Cada país quiso inventar un sistema de solución a sus propios problemas y la
globalización no formó parte de nuestros análisis. El individualismo nos volvió
a perjudicar.
Creemos que ha
llegado el momento en que debemos ver el ejercicio de nuestra profesión con
otros ojos: nos debemos dar una mayor responsabilidad, peso o proyección
social, pero en su verdadera e indiscutible dimensión, si no deseamos lograr de
manera categórica la indiferencia o el rechazo de la gente por que es poco lo
que los profesionales de práctica privada en conjunto estamos haciendo
por el país.
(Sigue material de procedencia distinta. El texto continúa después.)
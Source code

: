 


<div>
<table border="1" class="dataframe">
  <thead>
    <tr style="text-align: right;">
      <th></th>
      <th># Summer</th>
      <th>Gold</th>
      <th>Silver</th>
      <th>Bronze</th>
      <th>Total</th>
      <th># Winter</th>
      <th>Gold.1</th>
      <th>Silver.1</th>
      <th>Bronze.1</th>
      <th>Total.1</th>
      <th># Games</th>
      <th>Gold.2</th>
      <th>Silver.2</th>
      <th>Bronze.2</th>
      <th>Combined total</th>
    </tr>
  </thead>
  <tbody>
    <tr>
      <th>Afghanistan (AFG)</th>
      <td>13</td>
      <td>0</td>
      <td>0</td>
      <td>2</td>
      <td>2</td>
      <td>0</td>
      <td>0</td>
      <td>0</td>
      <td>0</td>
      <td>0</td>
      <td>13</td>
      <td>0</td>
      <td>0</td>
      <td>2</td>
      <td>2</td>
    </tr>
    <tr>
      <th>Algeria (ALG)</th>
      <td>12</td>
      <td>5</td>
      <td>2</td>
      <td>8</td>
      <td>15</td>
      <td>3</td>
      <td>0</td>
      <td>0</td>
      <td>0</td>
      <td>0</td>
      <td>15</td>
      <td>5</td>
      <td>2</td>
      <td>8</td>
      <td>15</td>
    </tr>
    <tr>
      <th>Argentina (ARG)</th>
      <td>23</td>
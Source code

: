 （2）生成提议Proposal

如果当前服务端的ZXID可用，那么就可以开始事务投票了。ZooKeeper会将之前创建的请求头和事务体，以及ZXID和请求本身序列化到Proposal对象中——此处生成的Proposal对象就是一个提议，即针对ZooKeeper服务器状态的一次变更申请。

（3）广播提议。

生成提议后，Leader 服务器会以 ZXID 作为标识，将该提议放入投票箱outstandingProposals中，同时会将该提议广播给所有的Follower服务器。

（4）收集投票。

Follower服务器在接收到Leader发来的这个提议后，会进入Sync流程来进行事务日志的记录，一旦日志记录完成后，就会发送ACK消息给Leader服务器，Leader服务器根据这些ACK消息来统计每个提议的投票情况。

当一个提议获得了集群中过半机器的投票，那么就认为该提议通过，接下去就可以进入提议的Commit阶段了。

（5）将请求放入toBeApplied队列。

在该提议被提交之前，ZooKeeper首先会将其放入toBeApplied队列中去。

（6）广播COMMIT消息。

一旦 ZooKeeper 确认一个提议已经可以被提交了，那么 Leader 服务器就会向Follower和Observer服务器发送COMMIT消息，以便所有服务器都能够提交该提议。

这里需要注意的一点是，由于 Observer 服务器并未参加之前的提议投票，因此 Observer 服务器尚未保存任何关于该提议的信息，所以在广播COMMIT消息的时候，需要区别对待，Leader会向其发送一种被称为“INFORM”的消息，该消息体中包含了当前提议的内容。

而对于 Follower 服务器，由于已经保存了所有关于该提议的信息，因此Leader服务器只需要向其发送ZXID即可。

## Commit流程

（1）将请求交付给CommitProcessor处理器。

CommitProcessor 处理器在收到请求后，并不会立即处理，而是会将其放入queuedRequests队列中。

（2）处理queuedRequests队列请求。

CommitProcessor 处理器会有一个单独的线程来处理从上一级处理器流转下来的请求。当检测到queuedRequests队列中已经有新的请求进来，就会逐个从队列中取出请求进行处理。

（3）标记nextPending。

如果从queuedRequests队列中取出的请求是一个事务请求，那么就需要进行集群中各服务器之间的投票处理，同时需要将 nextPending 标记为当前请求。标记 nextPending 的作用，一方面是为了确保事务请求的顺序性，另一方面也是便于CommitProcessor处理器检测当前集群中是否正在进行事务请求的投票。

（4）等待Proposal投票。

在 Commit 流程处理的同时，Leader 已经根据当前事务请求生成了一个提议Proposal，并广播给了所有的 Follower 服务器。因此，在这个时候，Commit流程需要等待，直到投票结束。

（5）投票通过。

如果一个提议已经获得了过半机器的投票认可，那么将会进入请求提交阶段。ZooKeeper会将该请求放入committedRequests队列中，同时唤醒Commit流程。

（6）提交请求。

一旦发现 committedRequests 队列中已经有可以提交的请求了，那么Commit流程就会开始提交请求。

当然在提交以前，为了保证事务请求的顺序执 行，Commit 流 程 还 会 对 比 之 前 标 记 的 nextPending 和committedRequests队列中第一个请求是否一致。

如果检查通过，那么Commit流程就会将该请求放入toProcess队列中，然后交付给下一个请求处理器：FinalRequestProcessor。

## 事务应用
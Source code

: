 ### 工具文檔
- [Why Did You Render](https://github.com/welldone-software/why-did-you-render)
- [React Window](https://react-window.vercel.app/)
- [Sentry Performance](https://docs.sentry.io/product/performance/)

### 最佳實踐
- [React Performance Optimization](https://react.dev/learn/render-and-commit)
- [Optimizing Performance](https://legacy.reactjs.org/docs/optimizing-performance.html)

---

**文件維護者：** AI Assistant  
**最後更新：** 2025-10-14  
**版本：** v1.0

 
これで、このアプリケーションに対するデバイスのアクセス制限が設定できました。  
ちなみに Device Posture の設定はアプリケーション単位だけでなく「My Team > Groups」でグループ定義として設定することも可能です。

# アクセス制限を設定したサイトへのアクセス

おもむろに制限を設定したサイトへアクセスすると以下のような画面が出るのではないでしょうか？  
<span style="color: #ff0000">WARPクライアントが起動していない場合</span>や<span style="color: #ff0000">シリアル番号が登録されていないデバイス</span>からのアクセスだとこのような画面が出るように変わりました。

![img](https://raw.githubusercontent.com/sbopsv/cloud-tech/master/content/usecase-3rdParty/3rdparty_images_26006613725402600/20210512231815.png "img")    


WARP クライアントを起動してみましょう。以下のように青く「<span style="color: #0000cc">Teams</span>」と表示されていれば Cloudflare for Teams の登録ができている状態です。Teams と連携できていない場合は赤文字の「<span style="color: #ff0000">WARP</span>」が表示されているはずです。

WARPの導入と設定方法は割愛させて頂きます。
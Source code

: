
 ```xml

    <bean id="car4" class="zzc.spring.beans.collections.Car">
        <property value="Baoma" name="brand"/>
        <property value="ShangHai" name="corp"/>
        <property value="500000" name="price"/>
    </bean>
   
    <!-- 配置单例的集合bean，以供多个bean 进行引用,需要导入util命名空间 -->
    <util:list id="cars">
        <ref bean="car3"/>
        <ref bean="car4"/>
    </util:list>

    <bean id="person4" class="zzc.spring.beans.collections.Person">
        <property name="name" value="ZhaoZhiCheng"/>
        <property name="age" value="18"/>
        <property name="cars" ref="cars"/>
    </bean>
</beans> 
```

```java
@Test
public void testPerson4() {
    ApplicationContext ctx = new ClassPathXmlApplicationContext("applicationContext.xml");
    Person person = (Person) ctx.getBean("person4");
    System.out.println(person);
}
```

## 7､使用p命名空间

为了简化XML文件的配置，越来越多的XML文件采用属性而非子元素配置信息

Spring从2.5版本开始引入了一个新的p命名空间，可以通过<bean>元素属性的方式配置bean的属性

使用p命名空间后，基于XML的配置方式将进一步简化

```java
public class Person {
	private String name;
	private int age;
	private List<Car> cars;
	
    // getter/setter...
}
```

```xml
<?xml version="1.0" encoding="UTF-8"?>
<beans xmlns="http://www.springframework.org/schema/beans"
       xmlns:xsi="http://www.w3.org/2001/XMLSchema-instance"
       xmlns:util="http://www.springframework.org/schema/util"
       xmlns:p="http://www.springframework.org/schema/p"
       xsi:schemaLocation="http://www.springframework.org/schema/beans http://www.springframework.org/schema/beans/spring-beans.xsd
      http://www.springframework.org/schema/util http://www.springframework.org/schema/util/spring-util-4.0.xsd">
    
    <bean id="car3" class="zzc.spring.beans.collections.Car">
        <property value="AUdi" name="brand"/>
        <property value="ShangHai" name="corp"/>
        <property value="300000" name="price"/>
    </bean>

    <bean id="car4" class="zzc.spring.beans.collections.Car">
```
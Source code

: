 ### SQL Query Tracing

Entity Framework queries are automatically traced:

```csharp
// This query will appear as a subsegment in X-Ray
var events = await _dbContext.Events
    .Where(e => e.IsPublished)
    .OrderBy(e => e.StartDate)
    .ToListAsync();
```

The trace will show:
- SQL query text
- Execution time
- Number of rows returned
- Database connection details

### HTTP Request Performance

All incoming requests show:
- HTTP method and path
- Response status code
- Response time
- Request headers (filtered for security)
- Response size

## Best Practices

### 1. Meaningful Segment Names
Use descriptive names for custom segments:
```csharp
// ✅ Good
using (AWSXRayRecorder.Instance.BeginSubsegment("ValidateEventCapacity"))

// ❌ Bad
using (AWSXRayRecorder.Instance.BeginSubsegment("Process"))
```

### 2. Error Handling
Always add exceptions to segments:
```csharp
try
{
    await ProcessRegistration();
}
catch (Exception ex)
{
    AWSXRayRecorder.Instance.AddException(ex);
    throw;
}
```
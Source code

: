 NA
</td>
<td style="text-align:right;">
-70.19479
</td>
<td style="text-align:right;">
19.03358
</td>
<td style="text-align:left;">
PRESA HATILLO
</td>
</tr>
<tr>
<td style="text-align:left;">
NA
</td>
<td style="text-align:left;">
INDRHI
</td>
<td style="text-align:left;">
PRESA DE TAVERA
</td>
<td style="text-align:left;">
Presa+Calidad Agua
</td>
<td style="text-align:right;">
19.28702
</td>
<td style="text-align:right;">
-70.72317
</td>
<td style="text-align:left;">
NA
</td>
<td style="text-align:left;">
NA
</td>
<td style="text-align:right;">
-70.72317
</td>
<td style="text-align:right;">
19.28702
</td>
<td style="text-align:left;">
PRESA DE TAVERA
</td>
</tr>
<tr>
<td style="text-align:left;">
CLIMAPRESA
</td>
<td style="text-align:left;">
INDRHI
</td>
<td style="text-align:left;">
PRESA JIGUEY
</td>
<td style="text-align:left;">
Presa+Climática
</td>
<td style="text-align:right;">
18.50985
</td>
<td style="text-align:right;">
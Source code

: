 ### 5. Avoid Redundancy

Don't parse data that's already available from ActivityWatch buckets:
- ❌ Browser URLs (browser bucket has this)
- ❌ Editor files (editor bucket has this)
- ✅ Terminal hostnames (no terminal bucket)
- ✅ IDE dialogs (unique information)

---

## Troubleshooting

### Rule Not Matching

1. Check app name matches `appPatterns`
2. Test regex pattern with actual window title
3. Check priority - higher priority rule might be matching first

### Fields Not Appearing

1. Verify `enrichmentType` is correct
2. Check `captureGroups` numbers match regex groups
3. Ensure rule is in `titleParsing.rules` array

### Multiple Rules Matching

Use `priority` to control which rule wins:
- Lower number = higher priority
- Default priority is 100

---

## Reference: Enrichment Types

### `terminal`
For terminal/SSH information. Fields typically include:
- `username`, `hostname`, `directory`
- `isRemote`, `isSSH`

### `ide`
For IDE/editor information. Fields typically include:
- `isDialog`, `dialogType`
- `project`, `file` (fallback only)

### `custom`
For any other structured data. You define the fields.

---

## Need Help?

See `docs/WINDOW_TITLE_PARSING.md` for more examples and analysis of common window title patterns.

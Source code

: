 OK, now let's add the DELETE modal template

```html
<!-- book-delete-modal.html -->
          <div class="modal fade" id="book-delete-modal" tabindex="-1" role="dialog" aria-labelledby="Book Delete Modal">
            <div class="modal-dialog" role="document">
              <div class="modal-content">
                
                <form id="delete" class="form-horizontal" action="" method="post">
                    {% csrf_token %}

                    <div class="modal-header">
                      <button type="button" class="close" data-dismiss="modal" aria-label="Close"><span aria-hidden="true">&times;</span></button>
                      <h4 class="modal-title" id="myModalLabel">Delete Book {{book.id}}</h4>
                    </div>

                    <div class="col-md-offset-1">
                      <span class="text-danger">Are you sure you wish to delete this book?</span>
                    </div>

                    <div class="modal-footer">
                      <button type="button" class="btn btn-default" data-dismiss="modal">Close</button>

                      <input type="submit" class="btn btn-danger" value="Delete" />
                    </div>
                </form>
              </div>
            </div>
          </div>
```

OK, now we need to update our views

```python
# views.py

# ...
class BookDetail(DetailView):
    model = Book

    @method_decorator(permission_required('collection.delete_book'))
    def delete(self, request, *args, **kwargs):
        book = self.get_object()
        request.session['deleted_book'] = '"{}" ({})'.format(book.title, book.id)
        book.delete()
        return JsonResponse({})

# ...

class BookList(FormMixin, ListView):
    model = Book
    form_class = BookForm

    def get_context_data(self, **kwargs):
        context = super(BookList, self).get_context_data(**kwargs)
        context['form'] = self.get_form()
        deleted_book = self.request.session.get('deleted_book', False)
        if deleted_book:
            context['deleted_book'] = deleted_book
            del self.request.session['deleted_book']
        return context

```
Cuesta expresarlo pero es cierto.
Debemos
flexibilizar los alcances de nuestra profesión para lograr una mayor cobertura
a favor de grupos humanos más numerosos. Lo que hemos logrado hasta el día de
hoy, estimamos que es insuficiente y en eso todos debemos estar de acuerdo. Las
cuestiones sociales no deben tener un carácter secundario al ejercicio de
nuestra profesión sino que deben ser el reflejo de la esencia misma de nuestras
propias exigencias. No debemos olvidarnos que la ciencia está al servicio del
hombre y no a la inversa y que el hombre existe para servirse de los adelantos.
Estos se persiguen y se logran para que el hombre viva mejor. Lo que debe ser
esencia de nuestros esfuerzos es el bienestar humano y no el progreso de la
ciencia. Todo dentista debe ser un “ líder social ” y “ promotor proactivo del
bien social ”. Hasta el momento nuestra profesión no ha generado un diálogo
intenso con su entorno comunitario y hemos sido mudos testigos o mejor dicho,
semi-mudos testigos de la enfermedad bucal de la sociedad. No hemos actuado
grupalmente y lo que la sociedad ha visto ha sido el trabajo de algunos grupos
profesionales que se han dedicado a hacer “ el bien social ” pero de manera
casi individual.
Hemos
permanecido trabajando en silencio al interior de nuestra propia profesión sin
hacer rutinariamente un análisis o encuestas que nos permitan conocer cómo
somos percibidos por quienes nos rodean, por lo que es muy poco lo que
conocemos sobre ello. Sin duda que este podría ser un primer punto de
conocimiento si deseamos lograr una mejor percepción mayoritaria.
Las personas no
conocen cuáles son los beneficios que la Odontología les puede deparar para
permitirles lograr un mejor nivel en calidad de vida. No busquemos establecer
un puente de fácil tránsito con la comunidad que nos rodea, olvidándonos que
nuestra razón de ser debe ser el bienestar en salud bucal de las comunidades.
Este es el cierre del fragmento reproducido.